S. Mole, S. Jackson (Exeter, United Kingdom)

Meeting: 2017 International Congress

Abstract Number: 1299

Keywords:

Session Information

Date: Thursday, June 8, 2017

Session Title: Other

Session Time: 1:15pm-2:45pm

Location: Exhibit Hall C

Objective: We aim to identify the current practice at the Royal Devon & Exeter NHS trust of managing Patients with PD at the end of their life.

Background: End of life care in Parkinson’s disease (PD) can be complicated, patients can experience a wide range of debilitating symptoms which can be exacerbated by many of the medications routinely used in end of life care. As patients with PD reach the end of their life, medication administration becomes challenging due to swallowing difficulties and patients with PD may be inappropriately deprived of PD medications1,2. Parkinson’s UK and the Peninsula Parkinson’s Excellence network have therefore highlighted palliative care as an area of focus.

Methods: All patients with idiopathic PD who died in hospital between 2013 and 2015 were sampled (N=30) from the Movement disorders database. Deaths within 24 hours of admission were excluded. It was a retrospective notes audit. One clinician reviewed all patients’ notes and drug charts, documenting the medications used and the clinical management in the end of life process.

Results: Of 30 patients included, 23% (7) received contraindicated medications, mostly cyclizine (16%) and levomepromazine (7%). A further 20% (6) had contraindicated medications prescribed but did not receive them. Dopaminergic medication was stopped prematurely in 33% (10) cases and alternative routes of administration of dopaminergic medication were considered in 90%.  The specialist PD team was involved in 77% (23).

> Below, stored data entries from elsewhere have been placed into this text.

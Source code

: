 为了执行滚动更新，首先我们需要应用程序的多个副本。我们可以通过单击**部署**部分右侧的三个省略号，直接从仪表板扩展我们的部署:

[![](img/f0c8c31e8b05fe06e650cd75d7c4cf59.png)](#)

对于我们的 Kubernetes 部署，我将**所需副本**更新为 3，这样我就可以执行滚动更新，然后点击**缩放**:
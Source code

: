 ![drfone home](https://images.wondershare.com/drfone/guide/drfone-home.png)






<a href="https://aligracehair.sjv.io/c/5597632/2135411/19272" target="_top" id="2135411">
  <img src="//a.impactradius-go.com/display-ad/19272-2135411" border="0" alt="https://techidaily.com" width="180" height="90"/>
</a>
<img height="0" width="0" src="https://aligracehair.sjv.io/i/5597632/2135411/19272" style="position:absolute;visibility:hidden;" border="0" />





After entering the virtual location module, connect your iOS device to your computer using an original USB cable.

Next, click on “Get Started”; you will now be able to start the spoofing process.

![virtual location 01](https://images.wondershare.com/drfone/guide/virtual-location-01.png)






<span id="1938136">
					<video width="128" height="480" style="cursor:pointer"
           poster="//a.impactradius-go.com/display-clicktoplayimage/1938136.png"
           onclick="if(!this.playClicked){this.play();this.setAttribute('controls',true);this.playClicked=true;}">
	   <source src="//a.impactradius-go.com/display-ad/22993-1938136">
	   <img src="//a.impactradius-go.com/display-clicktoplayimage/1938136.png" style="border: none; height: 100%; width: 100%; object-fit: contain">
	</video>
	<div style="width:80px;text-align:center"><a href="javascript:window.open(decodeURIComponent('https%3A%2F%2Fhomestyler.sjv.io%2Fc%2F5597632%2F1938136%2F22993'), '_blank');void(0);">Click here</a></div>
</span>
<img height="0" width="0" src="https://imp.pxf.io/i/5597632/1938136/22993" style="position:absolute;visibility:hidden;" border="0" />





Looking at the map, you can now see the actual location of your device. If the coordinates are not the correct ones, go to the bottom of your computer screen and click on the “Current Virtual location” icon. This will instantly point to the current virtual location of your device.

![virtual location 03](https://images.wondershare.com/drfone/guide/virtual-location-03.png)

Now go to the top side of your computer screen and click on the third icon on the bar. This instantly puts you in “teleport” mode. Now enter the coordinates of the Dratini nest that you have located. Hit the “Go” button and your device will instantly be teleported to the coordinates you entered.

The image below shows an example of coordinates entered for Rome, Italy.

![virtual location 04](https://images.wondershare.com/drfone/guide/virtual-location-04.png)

Conclusions: There is room for improvement in PD palliative care at the RD&E. We are designing PD palliative care guidance which emphasises avoidance of contraindicated medications, consideration of alternative routes of administration, continuation of dopaminergic medications and early involvement of the PD specialist team.

References: 1. Bradburn E, Malik Q, Sin-Hidge C, Lund S, Bowen J, Howard P, et al. Improving end of life care in Parkinson’s disease. Journal of Parkinson’s Disease 2013;3:193-4.

2. Saleem TZ, Higginson IJ, Chaudhuri KR, Martin A, Burman R, Leigh PN. Symptom prevalence, severity and palliative care needs assessment using the Palliative Outcome Scale: a cross-sectional study of patients with Parkinson’s disease and related neurological conditions. Palliat Med 2013 Sep;27(8):722-31.
 

To cite this abstract in AMA style:

S. Mole, S. Jackson. End of Life Care in Parkinson’s Disease [abstract]. Mov Disord. 2017; 32 (suppl 2). https://www.mdsabstracts.org/abstract/end-of-life-care-in-parkinsons-disease/. Accessed November 21, 2024.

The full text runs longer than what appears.